Dataset entries:
'''

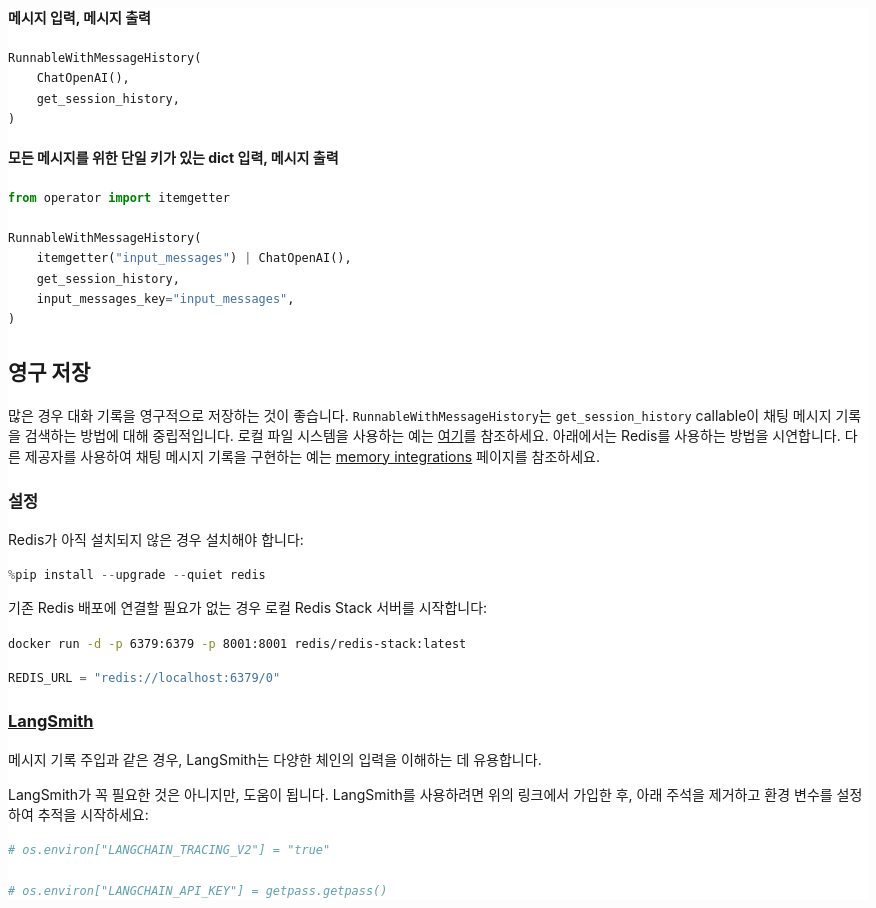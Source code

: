 #### 메시지 입력, 메시지 출력

```python
RunnableWithMessageHistory(
    ChatOpenAI(),
    get_session_history,
)
```

#### 모든 메시지를 위한 단일 키가 있는 dict 입력, 메시지 출력

```python
from operator import itemgetter

RunnableWithMessageHistory(
    itemgetter("input_messages") | ChatOpenAI(),
    get_session_history,
    input_messages_key="input_messages",
)
```

## 영구 저장

많은 경우 대화 기록을 영구적으로 저장하는 것이 좋습니다. `RunnableWithMessageHistory`는 `get_session_history` callable이 채팅 메시지 기록을 검색하는 방법에 대해 중립적입니다. 로컬 파일 시스템을 사용하는 예는 [여기](https://github.com/langchain-ai/langserve/blob/main/examples/chat_with_persistence_and_user/server.py)를 참조하세요. 아래에서는 Redis를 사용하는 방법을 시연합니다. 다른 제공자를 사용하여 채팅 메시지 기록을 구현하는 예는 [memory integrations](https://integrations.langchain.com/memory) 페이지를 참조하세요.

### 설정

Redis가 아직 설치되지 않은 경우 설치해야 합니다:

```python
%pip install --upgrade --quiet redis
```

기존 Redis 배포에 연결할 필요가 없는 경우 로컬 Redis Stack 서버를 시작합니다:

```bash
docker run -d -p 6379:6379 -p 8001:8001 redis/redis-stack:latest
```

```python
REDIS_URL = "redis://localhost:6379/0"
```

### [LangSmith](/docs/langsmith)

메시지 기록 주입과 같은 경우, LangSmith는 다양한 체인의 입력을 이해하는 데 유용합니다.

LangSmith가 꼭 필요한 것은 아니지만, 도움이 됩니다.
LangSmith를 사용하려면 위의 링크에서 가입한 후, 아래 주석을 제거하고 환경 변수를 설정하여 추적을 시작하세요:

```python
# os.environ["LANGCHAIN_TRACING_V2"] = "true"

# os.environ["LANGCHAIN_API_KEY"] = getpass.getpass()

```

'''

ASSIGNMENT.
Reproduce every line above word for word; no images.

RESULT OF THE TASK.
Source code

: #### 메시지 입력, 메시지 출력

```python
RunnableWithMessageHistory(
    ChatOpenAI(),
    get_session_history,
)
```

#### 모든 메시지를 위한 단일 키가 있는 dict 입력, 메시지 출력

```python
from operator import itemgetter

RunnableWithMessageHistory(
    itemgetter("input_messages") | ChatOpenAI(),
    get_session_history,
    input_messages_key="input_messages",
)
```

## 영구 저장

많은 경우 대화 기록을 영구적으로 저장하는 것이 좋습니다. `RunnableWithMessageHistory`는 `get_session_history` callable이 채팅 메시지 기록을 검색하는 방법에 대해 중립적입니다. 로컬 파일 시스템을 사용하는 예는 [여기](https://github.com/langchain-ai/langserve/blob/main/examples/chat_with_persistence_and_user/server.py)를 참조하세요. 아래에서는 Redis를 사용하는 방법을 시연합니다. 다른 제공자를 사용하여 채팅 메시지 기록을 구현하는 예는 [memory integrations](https://integrations.langchain.com/memory) 페이지를 참조하세요.

### 설정

Redis가 아직 설치되지 않은 경우 설치해야 합니다:

```python
%pip install --upgrade --quiet redis
```

기존 Redis 배포에 연결할 필요가 없는 경우 로컬 Redis Stack 서버를 시작합니다:

```bash
docker run -d -p 6379:6379 -p 8001:8001 redis/redis-stack:latest
```

```python
REDIS_URL = "redis://localhost:6379/0"
```

### [LangSmith](/docs/langsmith)

메시지 기록 주입과 같은 경우, LangSmith는 다양한 체인의 입력을 이해하는 데 유용합니다.

LangSmith가 꼭 필요한 것은 아니지만, 도움이 됩니다.
LangSmith를 사용하려면 위의 링크에서 가입한 후, 아래 주석을 제거하고 환경 변수를 설정하여 추적을 시작하세요:

```python
# os.environ["LANGCHAIN_TRACING_V2"] = "true"

# os.environ["LANGCHAIN_API_KEY"] = getpass.getpass()

```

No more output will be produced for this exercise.